A 1ª edição do evento sonhado por Marcio Branco exibe filmes paranaenses que não devem nada a produções nacionais e até internacionais de destaque

O caminho para realizar um sonho no cinema nunca é fácil, quem conhece a realidade da produção audiovisual no Brasil sabe disso. Tudo é mais difícil para quem está fora do eixo Rio-São Paulo (sim, o cenário vem mudando, mas falta muito para a briga ser de igual para igual), com barreiras ainda mais altas para quem não está numa capital. É lindo falar em descentralização da cultura, só que lutar por ela é uma tarefa inglória, mas alguns produtores têm tamanha vontade que vencem o que for necessário para realizar propostas como a de criar um novo festival. 

É bem assim o caso de Marcio Branco e do Curta Paranaguá. O idealizador e diretor artístico do evento encarou a necessidade de se reinventar aos 55 anos de idade. Dono de um currículo invejável – com mais de 25 anos de trajetória como artista e produtor de teatro, dança, festivais, ópera e espetáculos – ele resolveu mudar o caminho que o enredo de sua vida estava tomando. Contudo, sem abandonar suas paixões e voltando a suas raízes. 

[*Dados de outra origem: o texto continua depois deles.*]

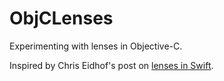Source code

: ObjCLenses
==========

Experimenting with lenses in Objective-C.

Inspired by Chris Eidhof's post on [lenses in Swift](http://chris.eidhof.nl/posts/lenses-in-swift.html).
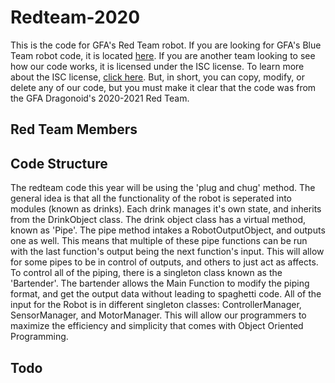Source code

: # Redteam-2020
This is the code for GFA's Red Team robot. If you are looking for GFA's Blue Team robot code, it is located [here](github.com/gfa-dragonoids/Blueteam-2020). If you are another team looking to see how our code works, it is licensed under the ISC license. To learn more about the ISC license, [click here](https://en.wikipedia.org/wiki/ISC_license#:~:text=The%20ISC%20license%20is%20a,unnecessary%20following%20the%20Berne%20Convention.). But, in short, you can copy, modify, or delete any of our code, but you must make it clear that the code was from the GFA Dragonoid's 2020-2021 Red Team.

## Red Team Members

## Code Structure
The redteam code this year will be using the 'plug and chug' method. The general idea is that all the functionality of the robot is seperated into modules (known as drinks). Each drink manages it's own state, and inherits from the DrinkObject class. The drink object class has a virtual method, known as 'Pipe'. The pipe method intakes a RobotOutputObject, and outputs one as well. This means that multiple of these pipe functions can be run with the last function's output being the next function's input. This will allow for some pipes to be in control of outputs, and others to just act as affects. To control all of the piping, there is a singleton class known as the 'Bartender'. The bartender allows the Main Function to modify the piping format, and get the output data without leading to spaghetti code. All of the input for the Robot is in different singleton classes: ControllerManager, SensorManager, and MotorManager. This will allow our programmers to maximize the efficiency and simplicity that comes with Object Oriented Programming. 

## Todo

Branco não nasceu em Paranaguá, mas seus pais são da cidade. Quando a família se mudou para Curitiba, a mãe já estava grávida do primeiro filho, então o irmão mais velho, ele mesmo e a irmã caçula são da capital do Paraná. Ele não ficou ali, foi ganhar o mundo após se formar em artes cênicas na PUC, convites para papéis irrecusáveis o levaram para São Paulo-SP, viajou o Brasil com a arte e depois resolveu mudar o CEP para Londres (UK). Tudo ia bem, mas o plot twist foi a crise financeira de 2008. O passaporte precisou receber o carimbo que marcou a volta para casa. Tudo bem. Trabalho não faltou, pois o conhecimento tinha aumentado e a bagagem profissional também.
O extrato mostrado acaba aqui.